For those who do become sick or hospitalized, besides monitoring during surgery, Dr. Abreu, explained that the BTT could offer continuous noninvasive temperature monitoring -- without the need for nurse intervention -- to detect infection early, thereby enabling the timely administration of therapy and preventing complications. Dr. Abreu, who is also Clinical Faculty in the Department of Anesthesiology and Critical Care Medicine at the Yale University School of Medicine, noted that hospital infections alone kill 100,000 patients annually in the U.S.

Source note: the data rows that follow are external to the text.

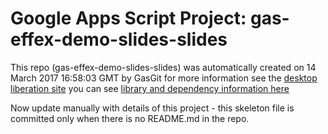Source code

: # Google Apps Script Project: gas-effex-demo-slides-slides
This repo (gas-effex-demo-slides-slides) was automatically created on 14 March 2017 16:58:03 GMT by GasGit
for more information see the [desktop liberation site](https://ramblings.mcpher.com/drive-sdk-and-github/getting-your-apps-scripts-to-github/ "desktop liberation")
you can see [library and dependency information here](dependencies.md)

Now update manually with details of this project - this skeleton file is committed only when there is no README.md in the repo.
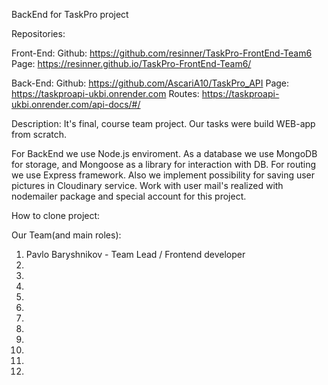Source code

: BackEnd for TaskPro project

Repositories:

Front-End:
Github: https://github.com/resinner/TaskPro-FrontEnd-Team6
Page: https://resinner.github.io/TaskPro-FrontEnd-Team6/

Back-End: 
Github: https://github.com/AscariA10/TaskPro_API
Page: https://taskproapi-ukbi.onrender.com
Routes: https://taskproapi-ukbi.onrender.com/api-docs/#/

Description:
It's final, course team project. Our tasks were build WEB-app from scratch.

For BackEnd we use Node.js enviroment. As a database we use MongoDB for storage, and
Mongoose as a library for interaction with DB. For routing we use Express framework.
Also we implement possibility for saving user pictures in Cloudinary service.
Work with user mail's realized with nodemailer package and special account for this project.

How to clone project:

Our Team(and main roles):

1. Pavlo Baryshnikov - Team Lead / Frontend developer
2.
3.
4.
5.
6.
7.
8.
9.
10.
11.
12.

DETECTION OF INFRARED EMISSION

The research presented at ASA noted that a tunnel of infrared radiant energy exists between the fat-free (thermally conductive) skin at the supero-medial orbit (SMO) and the cavernous sinus around the hypothalamic thermoregulatory center. A thermal sensor placed on the skin of the SMO, which corresponds to the end of the BTT, enables the noninvasive measurement of core and intracranial temperatures.

The purpose of the study was to examine the reliability of temperature measurement on the face, forehead, neck and BTT using detection of thermal infrared (IR) emission. The forehead showed low IR emission and great variability in size and location of IR. In each radiant image, regardless of when the image was taken or what the subjects were exposed to, the area with the highest IR emission and surface temperature corresponded to the BTT. The BTT also had the least variability of IR emission.

“The identification of an intracranial pathway that is insulated for heat retention and whose distal end is uniquely designed for energy transfer allows a surface sensor to view and virtually ‘sit’ on a beam of infrared light coming from the hypothalamic region of the brain,” said Dr. Silverman.

In addition to Dr. Silverman and Dr. Abreu, other authors on the study included Ala S. Haddadin, M.D., F.C.C.P., Tyler Silverman, B.S., and William Amalu, Ph.D.

Under the leadership of Dr. Silverman, the team of Dr. Abreu, Dr. Haddadin and Mr. Silverman have presented three other studies on the BTT in the past three years. The Yale research group is in the process of submitting to a major scientific journal a multi-center investigation, which includes Dr. Ricardo L. Smith, Professor and Chairman, Department of Anatomy, School of Medicine of the Federal University of Sao Paulo, Sao Paulo, Brazil; Dr. Airdem Assis and Dr. Marcos Hott of Embrapa, National Cattle Research Center of the Brazilian Ministry of Agriculture and Livestock; Dr. Claudio Campi Castro, Chief, Magnetic Resonance Imaging Section, Heart Institute, University of Sao Paulo Medical School, Sao Paulo, Brazil; Roger Titone of Brain Tunnelgenix Technologies Corp., Tiffin, IA; and Dr. Michael F. Bergeron, Director, National Institute for Athletic Health & Performance, Sanford USD Medical Center, Sioux Falls, SD.

Additionally, BTT research has been carried out in collaboration with Dr. Robert Gochman and Dr. Alexander Arroyo, Department of Pediatrics and Emergency Medicine, Long Island Jewish Medical Center and Albert Einstein College of Medicine, New Hyde Park, NY, and Dr. Joseph McIsaac, Department of Anesthesiology, University of Connecticut School of Medicine, Hartford, CT.